(Stored data entries)
########################################

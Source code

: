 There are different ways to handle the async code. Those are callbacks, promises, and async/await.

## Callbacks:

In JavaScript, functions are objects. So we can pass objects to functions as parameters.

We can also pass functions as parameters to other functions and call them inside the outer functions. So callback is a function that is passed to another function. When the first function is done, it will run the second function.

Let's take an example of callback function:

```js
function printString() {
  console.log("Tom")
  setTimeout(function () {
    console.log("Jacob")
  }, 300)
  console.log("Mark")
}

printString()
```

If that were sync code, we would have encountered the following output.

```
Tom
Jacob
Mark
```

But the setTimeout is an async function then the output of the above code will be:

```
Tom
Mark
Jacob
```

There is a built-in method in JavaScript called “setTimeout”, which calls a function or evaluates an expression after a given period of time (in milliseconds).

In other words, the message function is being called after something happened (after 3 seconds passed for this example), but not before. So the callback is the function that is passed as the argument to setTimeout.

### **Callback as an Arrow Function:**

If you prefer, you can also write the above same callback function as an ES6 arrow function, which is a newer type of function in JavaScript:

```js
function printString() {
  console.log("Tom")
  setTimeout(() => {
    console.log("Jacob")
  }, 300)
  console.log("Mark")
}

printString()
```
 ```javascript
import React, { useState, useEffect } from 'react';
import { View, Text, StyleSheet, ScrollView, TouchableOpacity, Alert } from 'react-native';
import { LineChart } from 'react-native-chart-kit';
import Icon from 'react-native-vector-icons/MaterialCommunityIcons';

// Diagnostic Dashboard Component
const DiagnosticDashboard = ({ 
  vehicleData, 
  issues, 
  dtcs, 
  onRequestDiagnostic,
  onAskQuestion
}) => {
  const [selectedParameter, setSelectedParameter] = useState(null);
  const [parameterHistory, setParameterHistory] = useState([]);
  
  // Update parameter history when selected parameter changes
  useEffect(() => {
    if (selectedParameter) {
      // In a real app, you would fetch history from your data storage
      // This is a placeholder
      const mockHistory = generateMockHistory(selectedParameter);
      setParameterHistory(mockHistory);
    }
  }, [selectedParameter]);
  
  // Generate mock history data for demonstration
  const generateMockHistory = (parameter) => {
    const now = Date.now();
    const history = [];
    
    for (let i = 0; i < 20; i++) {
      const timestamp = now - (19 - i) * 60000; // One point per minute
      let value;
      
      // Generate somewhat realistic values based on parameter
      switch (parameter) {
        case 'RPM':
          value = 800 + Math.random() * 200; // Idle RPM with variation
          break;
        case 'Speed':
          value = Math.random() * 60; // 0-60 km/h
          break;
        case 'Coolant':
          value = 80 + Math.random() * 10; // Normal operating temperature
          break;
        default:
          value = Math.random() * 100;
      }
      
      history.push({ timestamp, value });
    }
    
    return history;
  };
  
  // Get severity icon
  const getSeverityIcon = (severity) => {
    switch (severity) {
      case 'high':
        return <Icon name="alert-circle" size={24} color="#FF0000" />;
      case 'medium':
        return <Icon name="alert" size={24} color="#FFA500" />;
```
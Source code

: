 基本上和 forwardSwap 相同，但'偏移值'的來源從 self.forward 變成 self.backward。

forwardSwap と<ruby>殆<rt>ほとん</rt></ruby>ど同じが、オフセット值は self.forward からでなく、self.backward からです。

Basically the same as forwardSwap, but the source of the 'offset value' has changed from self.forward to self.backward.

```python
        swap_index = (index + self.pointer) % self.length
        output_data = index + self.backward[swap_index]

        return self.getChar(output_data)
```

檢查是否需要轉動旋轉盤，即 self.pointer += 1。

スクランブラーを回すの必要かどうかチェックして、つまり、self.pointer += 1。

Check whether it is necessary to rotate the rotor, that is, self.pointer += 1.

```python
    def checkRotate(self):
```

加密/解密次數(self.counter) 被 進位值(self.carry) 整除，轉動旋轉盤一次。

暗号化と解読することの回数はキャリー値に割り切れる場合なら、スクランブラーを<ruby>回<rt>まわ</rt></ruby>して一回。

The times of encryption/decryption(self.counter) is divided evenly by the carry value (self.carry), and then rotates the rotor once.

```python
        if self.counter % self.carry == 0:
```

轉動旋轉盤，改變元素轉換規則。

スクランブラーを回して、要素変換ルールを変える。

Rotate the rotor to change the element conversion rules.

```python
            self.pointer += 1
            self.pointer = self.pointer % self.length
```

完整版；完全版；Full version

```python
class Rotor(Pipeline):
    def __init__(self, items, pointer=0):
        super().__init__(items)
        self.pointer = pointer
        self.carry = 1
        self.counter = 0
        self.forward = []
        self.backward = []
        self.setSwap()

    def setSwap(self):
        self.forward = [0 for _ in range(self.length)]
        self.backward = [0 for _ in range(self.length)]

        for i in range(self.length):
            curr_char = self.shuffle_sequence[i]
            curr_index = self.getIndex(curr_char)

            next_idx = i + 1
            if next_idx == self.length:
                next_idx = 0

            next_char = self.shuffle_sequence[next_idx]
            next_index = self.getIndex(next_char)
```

########################################

**Your instructions**
Using the entries above, say how many lines include the word "parameters", with no other output.

**Response area**
2